We want £4.61!

UNISON annual conference showed the union to be in a fighting mood. Tony Dale, Manchester UNISON, reports.

UNISON conference took a major initiative in voting to organise a national demonstration on the demand for a minimum wage of at least £4.61 per hour. The union's Executive tabled a two page emergency motion criticising the Low Pay Commission's recommendations for a minimum wage of £3.60 per hour with a lower rate for young people. Rodney Bickerstaffe, UNISON's General Secretary declared: "£3.60 at the end of the 20th century in one of the richest countries on Earth cannot be fair, cannot be right and cannot be our future".

The union reaffirmed its commitment to the half male median earnings formula which at present translates into £4.61 per hour. The NEC committed itself to campaign vigorously for this figure and specifically stated that the union's Labour affiliated section (the Affiliated Political Fund) would be used to "lobby the Labour Party in support of UNISON policies on the National Minimum Wage".

An amendment calling for a national demonstration over the minimum wage was victorious despite being opposed by the National Executive. Now all sections of the union need to mobilise to make it as big and effective as possible. UNISON's leadership should name the date for the demo as soon as possible. All trade union and Labour activists should take up UNISON's initiative to build a powerful movement with broad support to demand a change in direction for the Government.

On the Government's Fairness At Work proposals, the NEC was instructed to campaign for "replacing the unfair, unworkable 40 per cent voting ballot threshold with a simple majority of those voting in union recognition ballots."

Conference agreed to lobby and campaign for the repeal of all anti-union legislation, voted down proposals for a national demonstration on union rights and agreed to affiliate to the United Campaign for the Repeal of the Anti-Union Laws.

The rights of members to campaign within the union was a major debate. In recent times, there has been a worrying increase in the number of disciplinary investigations launched against members and branches affiliated to the Campaign for a Fighting and Democratic UNISON. Conference voted to ban branches funding "organised factions within the union". However a motion which welcomed the action taken by the NEC against the CFDU and SWP was defeated. The right of branches and regions to campaign for policy change was also reaffirmed and the Hillingdon strikers had all their membership rights reinstated reversing an NEC decision. Changes to the union's disciplinary procedures were debated. Concern over the number of disciplinaries against activists resulted in the NEC's proposed changes being voted down.

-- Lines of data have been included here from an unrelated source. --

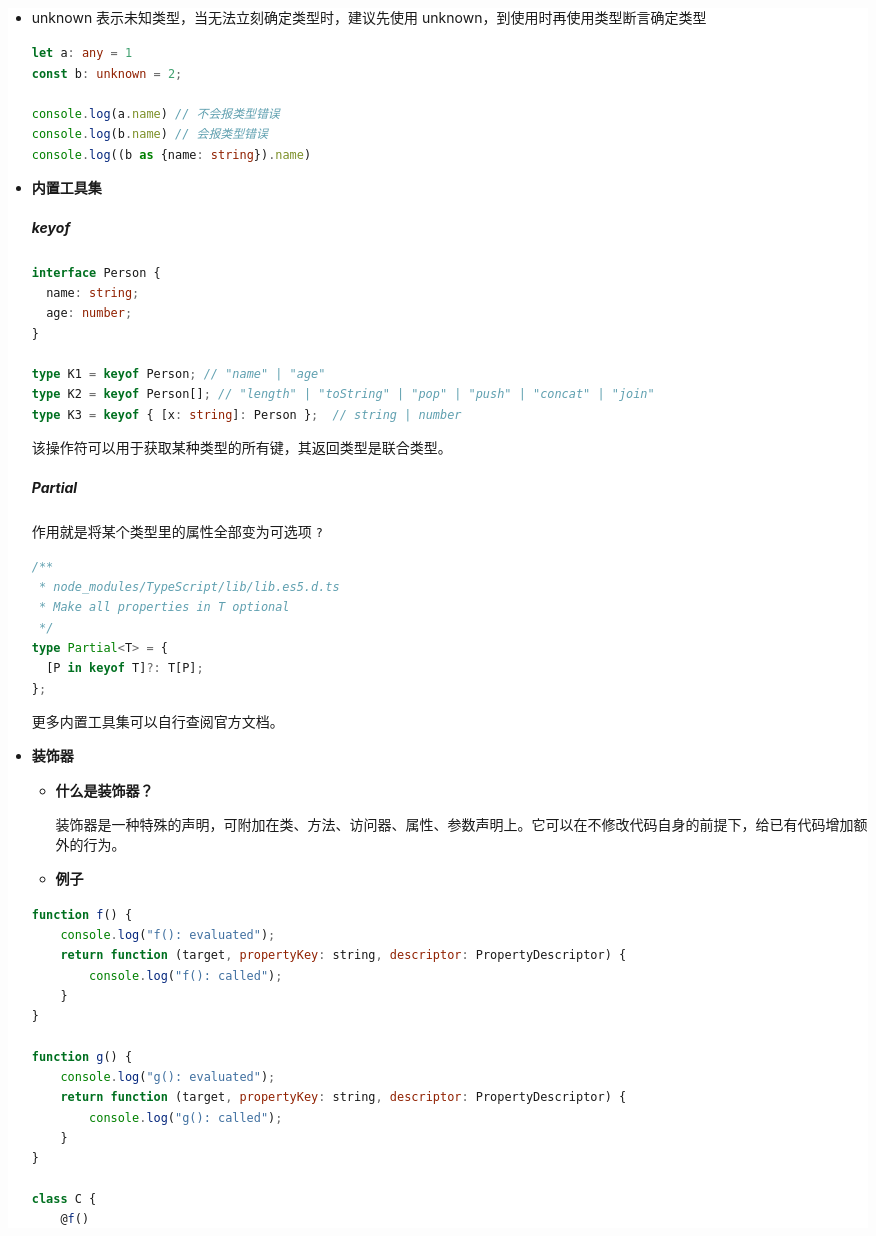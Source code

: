   - unknown 表示未知类型，当无法立刻确定类型时，建议先使用 unknown，到使用时再使用类型断言确定类型

    ```TypeScript
    let a: any = 1
    const b: unknown = 2;
    
    console.log(a.name) // 不会报类型错误
    console.log(b.name) // 会报类型错误
    console.log((b as {name: string}).name)
    ```

- **内置工具集**

  ##### **keyof**

  ```TypeScript
  interface Person {
    name: string;
    age: number;
  }
  
  type K1 = keyof Person; // "name" | "age"
  type K2 = keyof Person[]; // "length" | "toString" | "pop" | "push" | "concat" | "join" 
  type K3 = keyof { [x: string]: Person };  // string | number
  
  ```

  该操作符可以用于获取某种类型的所有键，其返回类型是联合类型。

  ##### **Partial**

  作用就是将某个类型里的属性全部变为可选项 `?`

  ```TypeScript
  /**
   * node_modules/TypeScript/lib/lib.es5.d.ts
   * Make all properties in T optional
   */
  type Partial<T> = {
    [P in keyof T]?: T[P];
  };
  
  ```

  更多内置工具集可以自行查阅官方文档。

- **装饰器**

  - **什么是装饰器？**

    装饰器是一种特殊的声明，可附加在类、方法、访问器、属性、参数声明上。它可以在不修改代码自身的前提下，给已有代码增加额外的行为。

  - **例子**

  ```js
  function f() {
      console.log("f(): evaluated");
      return function (target, propertyKey: string, descriptor: PropertyDescriptor) {
          console.log("f(): called");
      }
  }
  
  function g() {
      console.log("g(): evaluated");
      return function (target, propertyKey: string, descriptor: PropertyDescriptor) {
          console.log("g(): called");
      }
  }
  
  class C {
      @f()
  ```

The NEC succeeded in stopping branch donations to the CFDU but conference reaffirmed the right of branches and members to organise and campaign within the union.

Liz Davies spoke to a UNISON Labour Left fringe meeting about the left slate for the Labour NEC elections. The meeting displayed that the growing links between union activists and the Labour left are fundamentally important if a broad Labour and trade union alliance is to be put together to build campaigns for properly funded public services, a decent minimum wage and full union rights.